What is required: Please write out the data that follows, word for word.

Records provided:
——
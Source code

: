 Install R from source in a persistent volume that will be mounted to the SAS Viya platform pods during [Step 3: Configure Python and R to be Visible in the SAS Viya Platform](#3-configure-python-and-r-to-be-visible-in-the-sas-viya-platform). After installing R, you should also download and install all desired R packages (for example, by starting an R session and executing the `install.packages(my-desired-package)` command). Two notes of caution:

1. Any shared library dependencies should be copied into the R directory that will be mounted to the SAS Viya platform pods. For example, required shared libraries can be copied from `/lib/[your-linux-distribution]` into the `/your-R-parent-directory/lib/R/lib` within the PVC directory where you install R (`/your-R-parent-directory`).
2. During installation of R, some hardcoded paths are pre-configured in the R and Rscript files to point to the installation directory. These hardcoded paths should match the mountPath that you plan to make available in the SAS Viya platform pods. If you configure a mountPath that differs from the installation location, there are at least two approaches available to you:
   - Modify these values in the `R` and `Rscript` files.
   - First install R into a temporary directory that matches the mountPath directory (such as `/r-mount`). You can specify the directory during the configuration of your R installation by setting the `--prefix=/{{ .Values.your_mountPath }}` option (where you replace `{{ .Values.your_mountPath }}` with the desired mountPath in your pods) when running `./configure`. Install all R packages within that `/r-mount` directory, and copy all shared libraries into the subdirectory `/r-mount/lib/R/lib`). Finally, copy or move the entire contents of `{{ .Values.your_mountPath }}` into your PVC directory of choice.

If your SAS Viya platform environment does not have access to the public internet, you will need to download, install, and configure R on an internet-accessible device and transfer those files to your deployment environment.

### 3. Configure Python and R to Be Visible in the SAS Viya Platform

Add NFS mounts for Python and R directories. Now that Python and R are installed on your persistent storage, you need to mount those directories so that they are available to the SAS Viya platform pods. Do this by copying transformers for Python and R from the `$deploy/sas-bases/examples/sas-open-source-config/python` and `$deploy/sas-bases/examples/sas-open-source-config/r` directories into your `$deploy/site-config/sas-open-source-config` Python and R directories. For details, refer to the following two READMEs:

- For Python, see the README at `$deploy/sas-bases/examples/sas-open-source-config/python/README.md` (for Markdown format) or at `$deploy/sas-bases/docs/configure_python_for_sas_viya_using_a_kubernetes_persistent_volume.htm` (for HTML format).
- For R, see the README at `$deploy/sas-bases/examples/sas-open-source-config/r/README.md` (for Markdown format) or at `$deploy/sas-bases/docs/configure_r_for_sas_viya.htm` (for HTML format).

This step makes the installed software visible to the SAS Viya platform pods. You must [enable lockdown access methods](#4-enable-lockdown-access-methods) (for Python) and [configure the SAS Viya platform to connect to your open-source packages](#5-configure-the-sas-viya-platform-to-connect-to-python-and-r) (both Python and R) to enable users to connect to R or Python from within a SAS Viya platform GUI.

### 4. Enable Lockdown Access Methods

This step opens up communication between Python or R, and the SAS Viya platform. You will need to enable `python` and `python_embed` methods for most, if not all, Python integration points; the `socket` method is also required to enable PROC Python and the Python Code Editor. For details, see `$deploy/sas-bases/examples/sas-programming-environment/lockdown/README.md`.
——
Solution to the problem:
Source code

: Install R from source in a persistent volume that will be mounted to the SAS Viya platform pods during [Step 3: Configure Python and R to be Visible in the SAS Viya Platform](#3-configure-python-and-r-to-be-visible-in-the-sas-viya-platform). After installing R, you should also download and install all desired R packages (for example, by starting an R session and executing the `install.packages(my-desired-package)` command). Two notes of caution:

1. Any shared library dependencies should be copied into the R directory that will be mounted to the SAS Viya platform pods. For example, required shared libraries can be copied from `/lib/[your-linux-distribution]` into the `/your-R-parent-directory/lib/R/lib` within the PVC directory where you install R (`/your-R-parent-directory`).
2. During installation of R, some hardcoded paths are pre-configured in the R and Rscript files to point to the installation directory. These hardcoded paths should match the mountPath that you plan to make available in the SAS Viya platform pods. If you configure a mountPath that differs from the installation location, there are at least two approaches available to you:
   - Modify these values in the `R` and `Rscript` files.
   - First install R into a temporary directory that matches the mountPath directory (such as `/r-mount`). You can specify the directory during the configuration of your R installation by setting the `--prefix=/{{ .Values.your_mountPath }}` option (where you replace `{{ .Values.your_mountPath }}` with the desired mountPath in your pods) when running `./configure`. Install all R packages within that `/r-mount` directory, and copy all shared libraries into the subdirectory `/r-mount/lib/R/lib`). Finally, copy or move the entire contents of `{{ .Values.your_mountPath }}` into your PVC directory of choice.

If your SAS Viya platform environment does not have access to the public internet, you will need to download, install, and configure R on an internet-accessible device and transfer those files to your deployment environment.

### 3. Configure Python and R to Be Visible in the SAS Viya Platform

Add NFS mounts for Python and R directories. Now that Python and R are installed on your persistent storage, you need to mount those directories so that they are available to the SAS Viya platform pods. Do this by copying transformers for Python and R from the `$deploy/sas-bases/examples/sas-open-source-config/python` and `$deploy/sas-bases/examples/sas-open-source-config/r` directories into your `$deploy/site-config/sas-open-source-config` Python and R directories. For details, refer to the following two READMEs:

- For Python, see the README at `$deploy/sas-bases/examples/sas-open-source-config/python/README.md` (for Markdown format) or at `$deploy/sas-bases/docs/configure_python_for_sas_viya_using_a_kubernetes_persistent_volume.htm` (for HTML format).
- For R, see the README at `$deploy/sas-bases/examples/sas-open-source-config/r/README.md` (for Markdown format) or at `$deploy/sas-bases/docs/configure_r_for_sas_viya.htm` (for HTML format).

This step makes the installed software visible to the SAS Viya platform pods. You must [enable lockdown access methods](#4-enable-lockdown-access-methods) (for Python) and [configure the SAS Viya platform to connect to your open-source packages](#5-configure-the-sas-viya-platform-to-connect-to-python-and-r) (both Python and R) to enable users to connect to R or Python from within a SAS Viya platform GUI.

### 4. Enable Lockdown Access Methods

This step opens up communication between Python or R, and the SAS Viya platform. You will need to enable `python` and `python_embed` methods for most, if not all, Python integration points; the `socket` method is also required to enable PROC Python and the Python Code Editor. For details, see `$deploy/sas-bases/examples/sas-programming-environment/lockdown/README.md`.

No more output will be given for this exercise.